Setting initialization parameter _DISABLE_REBALANCE_COMPACT=TRUE will disable the compacting phase of the disk group rebalance – for all disk groups.

_REBALANCE_COMPACT

This is a hidden disk group attribute. Setting _REBALANCE_COMPACT=FALSE will disable the compacting phase of the disk group rebalance – for that disk group only.

_ASM_IMBALANCE_TOLERANCE

This initialization parameter controls the percentage of imbalance between disks. Default value is 3%.

Processes

The following table has a brief summary of the background processes involved in the rebalance operation.

Process Description
ARBn ASM Rebalance Process. Rebalances data extents within an ASM disk group. Possible processes are ARB0-ARB9 and ARBA.
RBAL ASM Rebalance Master Process. Coordinates rebalance activity. In an ASM instance, it coordinates rebalance activity for disk groups. In a database instances, it manages ASM disk groups.
Xnnn Exadata only – ASM Disk Expel Slave Process. Performs ASM post-rebalance activities. This process expels dropped disks at the end of an ASM rebalance.

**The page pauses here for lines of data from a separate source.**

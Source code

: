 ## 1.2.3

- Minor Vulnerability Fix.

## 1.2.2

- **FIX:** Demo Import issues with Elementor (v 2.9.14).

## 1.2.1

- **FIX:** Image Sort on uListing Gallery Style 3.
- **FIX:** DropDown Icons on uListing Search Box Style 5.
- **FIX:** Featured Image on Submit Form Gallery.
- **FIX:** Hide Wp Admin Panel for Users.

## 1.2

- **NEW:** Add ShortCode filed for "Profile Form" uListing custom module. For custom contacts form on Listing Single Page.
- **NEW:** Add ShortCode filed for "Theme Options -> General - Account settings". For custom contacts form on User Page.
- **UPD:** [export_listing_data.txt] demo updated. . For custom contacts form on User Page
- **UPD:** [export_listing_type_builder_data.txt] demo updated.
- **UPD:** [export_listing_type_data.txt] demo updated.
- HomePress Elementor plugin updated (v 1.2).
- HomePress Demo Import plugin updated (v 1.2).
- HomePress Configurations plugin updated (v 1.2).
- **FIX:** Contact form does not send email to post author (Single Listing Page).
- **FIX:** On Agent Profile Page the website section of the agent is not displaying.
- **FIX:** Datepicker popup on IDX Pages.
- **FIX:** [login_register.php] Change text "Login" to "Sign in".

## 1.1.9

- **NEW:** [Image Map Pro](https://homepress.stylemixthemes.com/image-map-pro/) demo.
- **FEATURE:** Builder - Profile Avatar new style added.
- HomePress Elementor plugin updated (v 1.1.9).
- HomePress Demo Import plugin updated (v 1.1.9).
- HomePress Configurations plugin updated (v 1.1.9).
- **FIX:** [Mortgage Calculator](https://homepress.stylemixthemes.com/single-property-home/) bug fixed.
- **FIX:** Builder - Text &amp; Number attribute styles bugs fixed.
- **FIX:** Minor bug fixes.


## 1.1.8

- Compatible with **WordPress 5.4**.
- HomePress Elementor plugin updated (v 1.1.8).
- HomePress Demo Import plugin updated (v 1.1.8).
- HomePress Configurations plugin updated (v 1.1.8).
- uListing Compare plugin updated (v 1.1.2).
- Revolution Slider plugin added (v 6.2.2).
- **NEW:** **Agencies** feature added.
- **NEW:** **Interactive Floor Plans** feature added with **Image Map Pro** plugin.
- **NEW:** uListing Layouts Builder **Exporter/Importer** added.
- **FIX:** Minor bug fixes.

When a rebalance operation is in progress, the ARBn processes will generate trace files in the background dump destination directory, showing the rebalance progress.

Views

In an ASM instance, V$ASM_OPERATION displays one row for every active long running ASM operation executing in the current ASM instance. GV$ASM_OPERATION will show cluster wide operations.

During the rebalance, the OPERATION will show REBAL, STATE will shows the state of the rebalance operation, POWER will show the rebalance power and EST_MINUTES will show an estimated time the operation should take.

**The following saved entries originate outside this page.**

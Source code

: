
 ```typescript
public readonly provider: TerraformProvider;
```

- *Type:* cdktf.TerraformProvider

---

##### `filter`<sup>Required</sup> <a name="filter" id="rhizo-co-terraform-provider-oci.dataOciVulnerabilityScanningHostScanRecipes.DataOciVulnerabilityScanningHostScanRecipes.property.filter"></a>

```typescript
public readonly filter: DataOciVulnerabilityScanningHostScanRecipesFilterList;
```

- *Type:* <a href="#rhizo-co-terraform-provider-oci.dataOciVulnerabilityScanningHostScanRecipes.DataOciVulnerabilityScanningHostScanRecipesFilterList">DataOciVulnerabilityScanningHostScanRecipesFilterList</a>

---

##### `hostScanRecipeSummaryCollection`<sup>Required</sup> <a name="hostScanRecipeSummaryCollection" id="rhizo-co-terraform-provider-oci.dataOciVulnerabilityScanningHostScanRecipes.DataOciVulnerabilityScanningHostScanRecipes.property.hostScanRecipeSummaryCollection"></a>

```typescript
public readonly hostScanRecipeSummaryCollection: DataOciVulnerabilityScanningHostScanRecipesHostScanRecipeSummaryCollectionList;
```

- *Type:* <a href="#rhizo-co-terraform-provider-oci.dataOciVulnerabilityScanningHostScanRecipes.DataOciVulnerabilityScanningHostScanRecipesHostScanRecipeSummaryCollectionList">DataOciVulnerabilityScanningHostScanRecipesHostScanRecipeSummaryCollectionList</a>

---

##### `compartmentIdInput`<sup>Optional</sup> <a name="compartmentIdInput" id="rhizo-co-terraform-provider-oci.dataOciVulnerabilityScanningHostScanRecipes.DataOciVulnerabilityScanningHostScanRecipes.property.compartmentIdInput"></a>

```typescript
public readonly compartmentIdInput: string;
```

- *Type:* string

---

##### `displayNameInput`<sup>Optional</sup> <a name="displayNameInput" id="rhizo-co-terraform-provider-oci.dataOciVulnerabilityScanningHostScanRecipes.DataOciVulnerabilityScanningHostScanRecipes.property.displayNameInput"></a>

In an ASM instance, V$ASM_DISK displays information about ASM disks. During the rebalance, the STATE will show the current state of the disks involved in the rebalance operation.

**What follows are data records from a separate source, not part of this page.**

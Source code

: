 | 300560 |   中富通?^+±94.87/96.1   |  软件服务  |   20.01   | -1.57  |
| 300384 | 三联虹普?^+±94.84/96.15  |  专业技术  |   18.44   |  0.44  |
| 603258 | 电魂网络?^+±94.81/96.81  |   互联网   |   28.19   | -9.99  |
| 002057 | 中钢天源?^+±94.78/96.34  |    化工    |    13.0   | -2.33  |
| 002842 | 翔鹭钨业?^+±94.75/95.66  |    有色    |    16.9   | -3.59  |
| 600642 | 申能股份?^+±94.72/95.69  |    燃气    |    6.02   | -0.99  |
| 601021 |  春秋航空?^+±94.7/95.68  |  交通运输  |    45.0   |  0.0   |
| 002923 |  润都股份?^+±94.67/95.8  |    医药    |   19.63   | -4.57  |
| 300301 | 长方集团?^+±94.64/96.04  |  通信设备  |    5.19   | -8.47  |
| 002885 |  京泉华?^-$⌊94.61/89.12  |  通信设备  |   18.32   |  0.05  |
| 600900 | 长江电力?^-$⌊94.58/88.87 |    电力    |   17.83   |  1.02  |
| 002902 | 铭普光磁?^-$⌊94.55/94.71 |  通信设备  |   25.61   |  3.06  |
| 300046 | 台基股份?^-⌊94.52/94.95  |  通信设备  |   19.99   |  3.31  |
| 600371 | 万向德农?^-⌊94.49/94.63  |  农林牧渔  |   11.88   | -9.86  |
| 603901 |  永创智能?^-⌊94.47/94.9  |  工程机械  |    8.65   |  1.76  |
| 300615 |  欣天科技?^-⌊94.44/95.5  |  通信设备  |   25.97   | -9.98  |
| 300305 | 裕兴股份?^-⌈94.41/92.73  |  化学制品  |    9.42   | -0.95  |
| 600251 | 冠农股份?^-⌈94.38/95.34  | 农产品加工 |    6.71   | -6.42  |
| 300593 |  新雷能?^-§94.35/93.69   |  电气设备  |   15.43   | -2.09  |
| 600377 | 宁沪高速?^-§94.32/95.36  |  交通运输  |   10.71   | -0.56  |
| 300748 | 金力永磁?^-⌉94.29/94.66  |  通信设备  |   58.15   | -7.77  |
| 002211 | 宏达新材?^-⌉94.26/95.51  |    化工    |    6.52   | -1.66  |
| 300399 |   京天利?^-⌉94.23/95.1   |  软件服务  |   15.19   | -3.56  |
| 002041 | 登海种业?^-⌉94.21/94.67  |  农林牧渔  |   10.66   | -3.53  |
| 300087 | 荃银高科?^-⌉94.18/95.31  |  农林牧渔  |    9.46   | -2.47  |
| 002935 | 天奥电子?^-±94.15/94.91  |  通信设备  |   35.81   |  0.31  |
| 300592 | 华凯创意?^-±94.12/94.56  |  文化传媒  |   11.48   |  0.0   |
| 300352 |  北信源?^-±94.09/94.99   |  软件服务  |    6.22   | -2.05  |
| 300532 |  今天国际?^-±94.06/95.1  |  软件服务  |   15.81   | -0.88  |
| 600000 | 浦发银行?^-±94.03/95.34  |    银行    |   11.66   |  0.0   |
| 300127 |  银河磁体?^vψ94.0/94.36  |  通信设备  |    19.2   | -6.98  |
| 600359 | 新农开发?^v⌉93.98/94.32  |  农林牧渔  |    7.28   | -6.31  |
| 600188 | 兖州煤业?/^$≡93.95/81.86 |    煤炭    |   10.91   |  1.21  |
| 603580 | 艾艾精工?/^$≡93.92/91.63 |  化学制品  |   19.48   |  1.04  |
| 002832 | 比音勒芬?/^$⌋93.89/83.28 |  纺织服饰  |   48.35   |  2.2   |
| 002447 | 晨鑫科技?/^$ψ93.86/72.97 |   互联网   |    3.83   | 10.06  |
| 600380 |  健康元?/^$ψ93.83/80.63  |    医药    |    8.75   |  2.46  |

Is your disk group balanced

Run the following query in your ASM instance to get the report on the disk group imbalance.

SQL> column “Diskgroup” format A30 
SQL> column “Imbalance” format 99.9 Heading “Percent|Imbalance”
SQL> column “Variance” format 99.9 Heading “Percent|Disk Size|Variance”
SQL> column “MinFree” format 99.9 Heading “Minimum|Percent|Free”
SQL> column “DiskCnt” format 9999 Heading “Disk|Count”
SQL> column “Type” format A10 Heading “Diskgroup|Redundancy”

SQL> SELECT g.name “Diskgroup”,
100*(max((d.total_mb-d.free_mb)/d.total_mb)-min((d.total_mb-d.free_mb)/d.total_mb))/max((d.total_mb-d.free_mb)/d.total_mb) “Imbalance”,
100*(max(d.total_mb)-min(d.total_mb))/max(d.total_mb) “Variance”,
100*(min(d.free_mb/d.total_mb)) “MinFree”,
count(*) “DiskCnt”,
g.type “Type”
FROM v$asm_disk d, v$asm_diskgroup g
WHERE d.group_number = g.group_number and
d.group_number <> 0 and
d.state = ‘NORMAL’ and
d.mount_status = ‘CACHED’
GROUP BY g.name, g.type;

Percent Minimum
Percent Disk Size Percent  Disk Diskgroup
Diskgroup                      Imbalance  Variance    Free Count Redundancy
—————————— ——— ——— ——- —– ———-
ACFS                                  .0        .0    12.5     2 NORMAL
DATA                                  .0        .0    48.4     2 EXTERN
PLAY                                 3.3        .0    98.1     3 NORMAL
RECO                                  .0        .0    82.9     2 EXTERN

NOTE: The above query is from Oracle Press book Oracle Automatic Storage Management, Under-the-Hood & Practical Deployment Guide, by Nitin Vengurlekar, Murali Vallath and Rich Long.